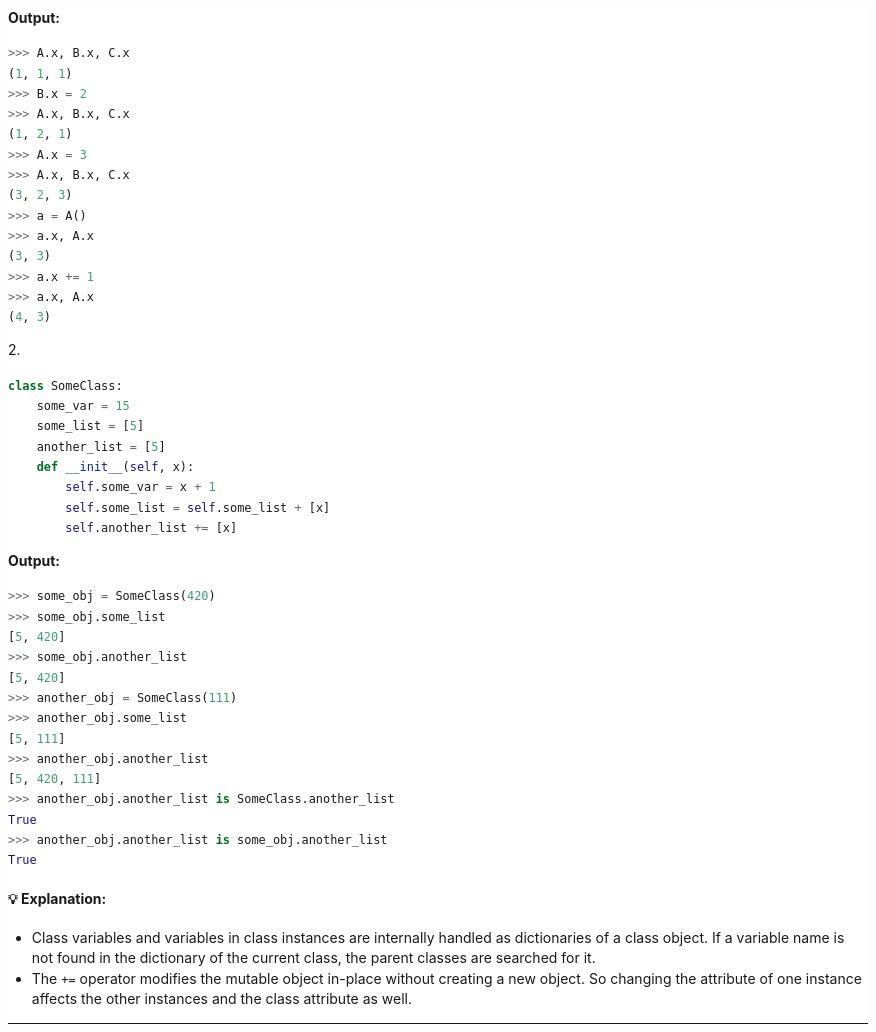 **Output:**
```py
>>> A.x, B.x, C.x
(1, 1, 1)
>>> B.x = 2
>>> A.x, B.x, C.x
(1, 2, 1)
>>> A.x = 3
>>> A.x, B.x, C.x
(3, 2, 3)
>>> a = A()
>>> a.x, A.x
(3, 3)
>>> a.x += 1
>>> a.x, A.x
(4, 3)
```

2\.
```py
class SomeClass:
    some_var = 15
    some_list = [5]
    another_list = [5]
    def __init__(self, x):
        self.some_var = x + 1
        self.some_list = self.some_list + [x]
        self.another_list += [x]
```

**Output:**

```py
>>> some_obj = SomeClass(420)
>>> some_obj.some_list
[5, 420]
>>> some_obj.another_list
[5, 420]
>>> another_obj = SomeClass(111)
>>> another_obj.some_list
[5, 111]
>>> another_obj.another_list
[5, 420, 111]
>>> another_obj.another_list is SomeClass.another_list
True
>>> another_obj.another_list is some_obj.another_list
True
```

#### 💡 Explanation:

* Class variables and variables in class instances are internally handled as dictionaries of a class object. If a variable name is not found in the dictionary of the current class, the parent classes are searched for it.
* The `+=` operator modifies the mutable object in-place without creating a new object. So changing the attribute of one instance affects the other instances and the class attribute as well.

---

[license-url]: http://www.wtfpl.net
[license-image]: https://img.shields.io/badge/License-WTFPL%202.0-lightgrey.svg?style=flat-square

▸ **Work task**
Include both ends. Return the line holding "[license-url]: http://www.wtfpl.net" and all lines after it in the records above, exactly as written.

▸ **Problem solution**
[license-url]: http://www.wtfpl.net
[license-image]: https://img.shields.io/badge/License-WTFPL%202.0-lightgrey.svg?style=flat-square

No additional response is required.